THE TASK =>
Copy each line below holding "frac".

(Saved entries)

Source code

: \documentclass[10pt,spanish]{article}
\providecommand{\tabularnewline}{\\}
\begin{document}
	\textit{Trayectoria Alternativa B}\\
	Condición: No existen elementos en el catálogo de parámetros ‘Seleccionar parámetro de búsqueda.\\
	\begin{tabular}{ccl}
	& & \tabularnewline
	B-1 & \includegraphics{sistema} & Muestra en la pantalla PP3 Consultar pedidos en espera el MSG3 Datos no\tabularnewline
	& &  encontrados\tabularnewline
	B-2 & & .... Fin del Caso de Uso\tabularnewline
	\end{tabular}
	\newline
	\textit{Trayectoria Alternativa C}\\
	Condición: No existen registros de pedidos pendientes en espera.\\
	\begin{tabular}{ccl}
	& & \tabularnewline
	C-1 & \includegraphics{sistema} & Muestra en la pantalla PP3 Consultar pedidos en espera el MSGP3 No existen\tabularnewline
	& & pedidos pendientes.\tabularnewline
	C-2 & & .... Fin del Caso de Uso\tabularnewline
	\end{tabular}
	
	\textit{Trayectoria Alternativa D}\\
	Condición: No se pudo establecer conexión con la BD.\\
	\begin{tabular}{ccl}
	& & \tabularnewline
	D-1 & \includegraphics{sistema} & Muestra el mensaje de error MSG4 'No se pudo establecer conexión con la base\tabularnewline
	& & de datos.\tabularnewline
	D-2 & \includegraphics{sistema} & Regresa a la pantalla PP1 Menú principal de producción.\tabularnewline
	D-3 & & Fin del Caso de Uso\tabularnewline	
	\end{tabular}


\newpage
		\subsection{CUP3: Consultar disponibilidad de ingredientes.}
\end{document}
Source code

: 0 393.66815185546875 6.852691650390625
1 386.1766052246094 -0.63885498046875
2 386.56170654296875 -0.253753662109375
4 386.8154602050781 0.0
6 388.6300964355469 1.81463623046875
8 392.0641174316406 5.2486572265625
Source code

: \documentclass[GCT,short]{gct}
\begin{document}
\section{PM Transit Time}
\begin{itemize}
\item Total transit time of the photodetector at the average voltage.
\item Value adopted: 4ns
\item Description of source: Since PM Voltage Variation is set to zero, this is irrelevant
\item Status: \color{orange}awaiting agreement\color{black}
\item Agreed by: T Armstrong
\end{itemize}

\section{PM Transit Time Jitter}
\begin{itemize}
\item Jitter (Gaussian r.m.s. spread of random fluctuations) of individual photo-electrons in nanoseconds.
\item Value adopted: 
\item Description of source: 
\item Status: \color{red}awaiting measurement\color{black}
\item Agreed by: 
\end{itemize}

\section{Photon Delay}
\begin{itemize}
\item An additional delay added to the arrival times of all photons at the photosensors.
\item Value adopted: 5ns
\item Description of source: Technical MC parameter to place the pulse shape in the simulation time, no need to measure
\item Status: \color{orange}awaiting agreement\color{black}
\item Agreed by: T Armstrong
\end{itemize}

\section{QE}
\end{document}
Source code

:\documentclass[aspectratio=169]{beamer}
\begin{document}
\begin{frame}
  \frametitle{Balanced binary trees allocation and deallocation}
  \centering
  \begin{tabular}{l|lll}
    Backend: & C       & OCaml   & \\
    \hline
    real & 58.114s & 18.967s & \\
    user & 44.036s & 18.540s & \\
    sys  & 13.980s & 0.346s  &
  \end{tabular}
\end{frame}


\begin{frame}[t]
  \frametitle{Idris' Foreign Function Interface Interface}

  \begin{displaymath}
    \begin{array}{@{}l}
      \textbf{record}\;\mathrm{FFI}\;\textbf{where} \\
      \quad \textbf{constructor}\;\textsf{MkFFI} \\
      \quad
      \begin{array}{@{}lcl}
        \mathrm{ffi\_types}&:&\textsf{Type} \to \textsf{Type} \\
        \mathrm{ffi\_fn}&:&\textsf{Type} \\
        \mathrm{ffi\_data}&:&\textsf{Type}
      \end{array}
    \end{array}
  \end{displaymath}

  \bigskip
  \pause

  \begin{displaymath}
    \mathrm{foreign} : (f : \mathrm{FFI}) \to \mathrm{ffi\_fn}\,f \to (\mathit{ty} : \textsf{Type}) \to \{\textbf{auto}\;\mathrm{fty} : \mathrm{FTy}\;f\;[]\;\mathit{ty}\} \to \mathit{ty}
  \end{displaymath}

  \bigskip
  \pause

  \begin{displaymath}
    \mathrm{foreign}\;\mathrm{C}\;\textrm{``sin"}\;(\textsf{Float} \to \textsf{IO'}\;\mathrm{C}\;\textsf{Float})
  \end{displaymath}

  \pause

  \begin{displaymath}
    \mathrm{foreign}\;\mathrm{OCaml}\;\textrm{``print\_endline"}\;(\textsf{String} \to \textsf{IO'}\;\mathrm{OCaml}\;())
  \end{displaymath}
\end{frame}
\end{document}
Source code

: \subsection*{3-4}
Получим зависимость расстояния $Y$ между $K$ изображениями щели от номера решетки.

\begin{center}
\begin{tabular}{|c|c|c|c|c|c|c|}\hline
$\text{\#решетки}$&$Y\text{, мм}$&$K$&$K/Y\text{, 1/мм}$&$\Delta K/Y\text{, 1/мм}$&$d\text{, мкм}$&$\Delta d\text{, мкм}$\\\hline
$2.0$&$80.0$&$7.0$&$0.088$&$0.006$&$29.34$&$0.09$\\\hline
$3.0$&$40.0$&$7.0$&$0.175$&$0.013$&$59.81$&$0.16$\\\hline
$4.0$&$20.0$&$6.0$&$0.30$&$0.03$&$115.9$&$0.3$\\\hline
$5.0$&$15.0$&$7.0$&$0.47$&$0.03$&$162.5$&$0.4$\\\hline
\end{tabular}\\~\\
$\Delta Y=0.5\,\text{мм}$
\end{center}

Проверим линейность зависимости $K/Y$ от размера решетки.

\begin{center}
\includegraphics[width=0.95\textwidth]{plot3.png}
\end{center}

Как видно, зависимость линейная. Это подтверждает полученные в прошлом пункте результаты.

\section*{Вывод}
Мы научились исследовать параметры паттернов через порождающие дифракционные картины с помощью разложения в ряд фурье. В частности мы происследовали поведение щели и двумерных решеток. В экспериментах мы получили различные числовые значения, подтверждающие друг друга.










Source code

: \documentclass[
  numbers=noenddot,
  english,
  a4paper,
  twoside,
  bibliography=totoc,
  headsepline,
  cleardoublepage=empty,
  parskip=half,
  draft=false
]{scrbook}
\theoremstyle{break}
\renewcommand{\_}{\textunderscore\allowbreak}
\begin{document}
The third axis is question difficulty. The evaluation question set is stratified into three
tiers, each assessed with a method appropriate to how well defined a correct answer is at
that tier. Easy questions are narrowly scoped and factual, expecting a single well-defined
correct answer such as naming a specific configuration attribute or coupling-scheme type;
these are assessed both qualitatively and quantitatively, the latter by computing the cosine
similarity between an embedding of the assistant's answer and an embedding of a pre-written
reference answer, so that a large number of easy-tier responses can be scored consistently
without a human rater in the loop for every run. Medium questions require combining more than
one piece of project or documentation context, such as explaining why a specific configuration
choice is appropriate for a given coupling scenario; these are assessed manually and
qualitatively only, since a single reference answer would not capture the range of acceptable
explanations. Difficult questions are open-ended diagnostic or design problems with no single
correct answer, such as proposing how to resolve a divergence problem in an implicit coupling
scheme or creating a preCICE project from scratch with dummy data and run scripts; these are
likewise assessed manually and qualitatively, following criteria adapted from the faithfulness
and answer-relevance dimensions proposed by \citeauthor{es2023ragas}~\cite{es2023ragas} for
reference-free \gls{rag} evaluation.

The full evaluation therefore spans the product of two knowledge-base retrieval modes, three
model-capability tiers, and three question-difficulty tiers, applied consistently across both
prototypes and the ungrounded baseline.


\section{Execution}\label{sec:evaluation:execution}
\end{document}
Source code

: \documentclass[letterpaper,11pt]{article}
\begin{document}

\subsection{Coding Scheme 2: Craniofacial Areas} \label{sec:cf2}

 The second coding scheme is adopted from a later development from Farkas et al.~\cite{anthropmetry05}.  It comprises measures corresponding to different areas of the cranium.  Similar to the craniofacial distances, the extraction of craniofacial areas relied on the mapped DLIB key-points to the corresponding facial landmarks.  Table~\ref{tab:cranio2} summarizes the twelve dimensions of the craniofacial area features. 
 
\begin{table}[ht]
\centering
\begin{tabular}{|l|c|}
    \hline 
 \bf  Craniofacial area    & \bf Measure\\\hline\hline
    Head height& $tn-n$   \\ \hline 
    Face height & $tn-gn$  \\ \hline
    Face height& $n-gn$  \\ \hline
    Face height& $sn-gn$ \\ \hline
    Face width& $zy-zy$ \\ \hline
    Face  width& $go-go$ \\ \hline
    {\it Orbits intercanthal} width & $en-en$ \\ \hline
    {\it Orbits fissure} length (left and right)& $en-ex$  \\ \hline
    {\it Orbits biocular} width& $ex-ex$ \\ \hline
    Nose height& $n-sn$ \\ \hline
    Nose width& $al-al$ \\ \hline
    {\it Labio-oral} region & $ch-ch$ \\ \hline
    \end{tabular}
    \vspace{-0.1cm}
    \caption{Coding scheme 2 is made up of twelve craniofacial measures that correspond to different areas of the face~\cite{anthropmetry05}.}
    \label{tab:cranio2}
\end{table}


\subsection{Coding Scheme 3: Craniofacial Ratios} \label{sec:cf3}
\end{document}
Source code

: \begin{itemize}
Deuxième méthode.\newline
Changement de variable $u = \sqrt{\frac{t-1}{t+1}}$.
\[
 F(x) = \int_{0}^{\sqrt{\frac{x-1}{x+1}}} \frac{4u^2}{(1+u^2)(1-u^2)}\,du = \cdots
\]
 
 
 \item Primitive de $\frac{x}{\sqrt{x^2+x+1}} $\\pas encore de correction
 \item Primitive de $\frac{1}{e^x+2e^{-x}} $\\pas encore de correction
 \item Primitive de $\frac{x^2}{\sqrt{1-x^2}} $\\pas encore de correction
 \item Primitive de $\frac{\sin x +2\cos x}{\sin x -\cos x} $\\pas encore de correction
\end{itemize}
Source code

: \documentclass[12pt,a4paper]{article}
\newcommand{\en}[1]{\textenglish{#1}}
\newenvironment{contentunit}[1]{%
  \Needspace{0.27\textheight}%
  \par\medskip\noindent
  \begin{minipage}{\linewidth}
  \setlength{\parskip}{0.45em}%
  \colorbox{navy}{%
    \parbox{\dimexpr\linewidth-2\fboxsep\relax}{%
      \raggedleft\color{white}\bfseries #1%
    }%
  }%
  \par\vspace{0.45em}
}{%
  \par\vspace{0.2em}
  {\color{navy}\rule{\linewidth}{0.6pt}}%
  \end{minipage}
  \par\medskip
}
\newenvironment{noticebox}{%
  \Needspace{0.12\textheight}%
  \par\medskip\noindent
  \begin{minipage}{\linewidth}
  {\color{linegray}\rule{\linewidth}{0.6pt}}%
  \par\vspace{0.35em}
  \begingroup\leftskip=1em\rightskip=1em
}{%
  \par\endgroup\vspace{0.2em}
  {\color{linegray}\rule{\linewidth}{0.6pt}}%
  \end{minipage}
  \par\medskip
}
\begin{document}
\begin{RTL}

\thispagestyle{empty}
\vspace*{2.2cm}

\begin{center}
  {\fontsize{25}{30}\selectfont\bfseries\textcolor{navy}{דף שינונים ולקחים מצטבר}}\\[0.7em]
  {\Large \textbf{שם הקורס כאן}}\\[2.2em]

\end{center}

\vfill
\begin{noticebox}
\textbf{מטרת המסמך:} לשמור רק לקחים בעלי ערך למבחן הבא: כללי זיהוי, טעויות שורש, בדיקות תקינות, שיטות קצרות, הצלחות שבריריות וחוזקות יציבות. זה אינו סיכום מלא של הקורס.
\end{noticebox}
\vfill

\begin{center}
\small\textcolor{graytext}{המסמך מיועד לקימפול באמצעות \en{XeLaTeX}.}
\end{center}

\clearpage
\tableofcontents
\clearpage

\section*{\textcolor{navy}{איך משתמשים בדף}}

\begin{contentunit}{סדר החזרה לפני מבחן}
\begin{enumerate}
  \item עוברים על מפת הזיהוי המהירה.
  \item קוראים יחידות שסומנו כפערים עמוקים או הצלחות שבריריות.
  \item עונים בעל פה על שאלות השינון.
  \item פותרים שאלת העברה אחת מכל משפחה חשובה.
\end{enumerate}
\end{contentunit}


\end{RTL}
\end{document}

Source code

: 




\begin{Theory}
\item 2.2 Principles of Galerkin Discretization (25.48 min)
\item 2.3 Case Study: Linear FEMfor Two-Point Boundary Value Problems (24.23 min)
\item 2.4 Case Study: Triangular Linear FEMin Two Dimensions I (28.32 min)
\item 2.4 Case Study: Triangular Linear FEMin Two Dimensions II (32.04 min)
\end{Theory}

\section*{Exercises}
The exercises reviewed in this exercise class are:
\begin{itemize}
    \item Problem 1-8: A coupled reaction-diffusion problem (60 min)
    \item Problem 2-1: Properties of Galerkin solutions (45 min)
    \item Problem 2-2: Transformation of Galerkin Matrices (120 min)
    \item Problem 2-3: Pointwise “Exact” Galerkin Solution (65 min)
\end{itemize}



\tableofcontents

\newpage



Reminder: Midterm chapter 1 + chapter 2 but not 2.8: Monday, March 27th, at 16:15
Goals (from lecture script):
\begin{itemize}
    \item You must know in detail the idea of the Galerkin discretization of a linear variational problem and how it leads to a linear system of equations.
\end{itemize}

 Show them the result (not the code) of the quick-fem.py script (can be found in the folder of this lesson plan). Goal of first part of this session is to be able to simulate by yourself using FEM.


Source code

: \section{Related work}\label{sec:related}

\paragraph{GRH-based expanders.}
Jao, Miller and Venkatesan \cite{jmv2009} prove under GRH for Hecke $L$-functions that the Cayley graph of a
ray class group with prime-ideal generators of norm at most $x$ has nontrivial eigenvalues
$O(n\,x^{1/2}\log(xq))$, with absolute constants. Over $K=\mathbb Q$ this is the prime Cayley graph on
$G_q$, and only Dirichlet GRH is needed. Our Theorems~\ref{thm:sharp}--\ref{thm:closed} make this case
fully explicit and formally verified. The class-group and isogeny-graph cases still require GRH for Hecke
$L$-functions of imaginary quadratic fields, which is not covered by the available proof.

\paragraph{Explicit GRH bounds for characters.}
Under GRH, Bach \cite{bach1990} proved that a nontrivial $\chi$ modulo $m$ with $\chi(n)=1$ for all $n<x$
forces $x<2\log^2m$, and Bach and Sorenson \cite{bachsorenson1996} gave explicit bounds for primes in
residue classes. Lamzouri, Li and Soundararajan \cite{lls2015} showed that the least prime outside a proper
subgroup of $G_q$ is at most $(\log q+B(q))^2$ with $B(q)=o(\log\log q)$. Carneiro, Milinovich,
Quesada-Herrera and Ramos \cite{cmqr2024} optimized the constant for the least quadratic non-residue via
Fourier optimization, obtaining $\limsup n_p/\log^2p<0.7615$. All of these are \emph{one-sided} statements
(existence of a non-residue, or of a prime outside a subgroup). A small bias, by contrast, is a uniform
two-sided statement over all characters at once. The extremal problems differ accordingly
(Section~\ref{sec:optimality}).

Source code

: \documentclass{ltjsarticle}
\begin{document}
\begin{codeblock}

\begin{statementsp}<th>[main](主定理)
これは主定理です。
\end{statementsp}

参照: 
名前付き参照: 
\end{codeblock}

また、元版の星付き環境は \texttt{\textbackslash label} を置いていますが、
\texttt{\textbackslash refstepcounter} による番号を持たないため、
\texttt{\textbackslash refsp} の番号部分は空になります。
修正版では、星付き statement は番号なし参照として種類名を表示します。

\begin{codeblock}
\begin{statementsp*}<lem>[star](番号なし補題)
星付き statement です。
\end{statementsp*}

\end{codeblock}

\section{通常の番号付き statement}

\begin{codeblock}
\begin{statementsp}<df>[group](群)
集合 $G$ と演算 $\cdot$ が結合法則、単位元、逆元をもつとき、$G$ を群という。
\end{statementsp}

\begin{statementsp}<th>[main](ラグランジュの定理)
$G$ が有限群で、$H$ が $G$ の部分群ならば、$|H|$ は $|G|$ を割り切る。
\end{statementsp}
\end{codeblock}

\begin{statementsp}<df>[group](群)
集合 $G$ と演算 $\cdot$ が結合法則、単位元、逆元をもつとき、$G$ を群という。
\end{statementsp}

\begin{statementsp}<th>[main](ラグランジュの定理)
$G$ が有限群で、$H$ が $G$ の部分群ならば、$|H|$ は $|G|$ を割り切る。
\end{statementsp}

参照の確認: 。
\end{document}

ANSWER FOR THE TASK =>
Changement de variable $u = \sqrt{\frac{t-1}{t+1}}$.
 F(x) = \int_{0}^{\sqrt{\frac{x-1}{x+1}}} \frac{4u^2}{(1+u^2)(1-u^2)}\,du = \cdots
 \item Primitive de $\frac{x}{\sqrt{x^2+x+1}} $\\pas encore de correction
 \item Primitive de $\frac{1}{e^x+2e^{-x}} $\\pas encore de correction
 \item Primitive de $\frac{x^2}{\sqrt{1-x^2}} $\\pas encore de correction
 \item Primitive de $\frac{\sin x +2\cos x}{\sin x -\cos x} $\\pas encore de correction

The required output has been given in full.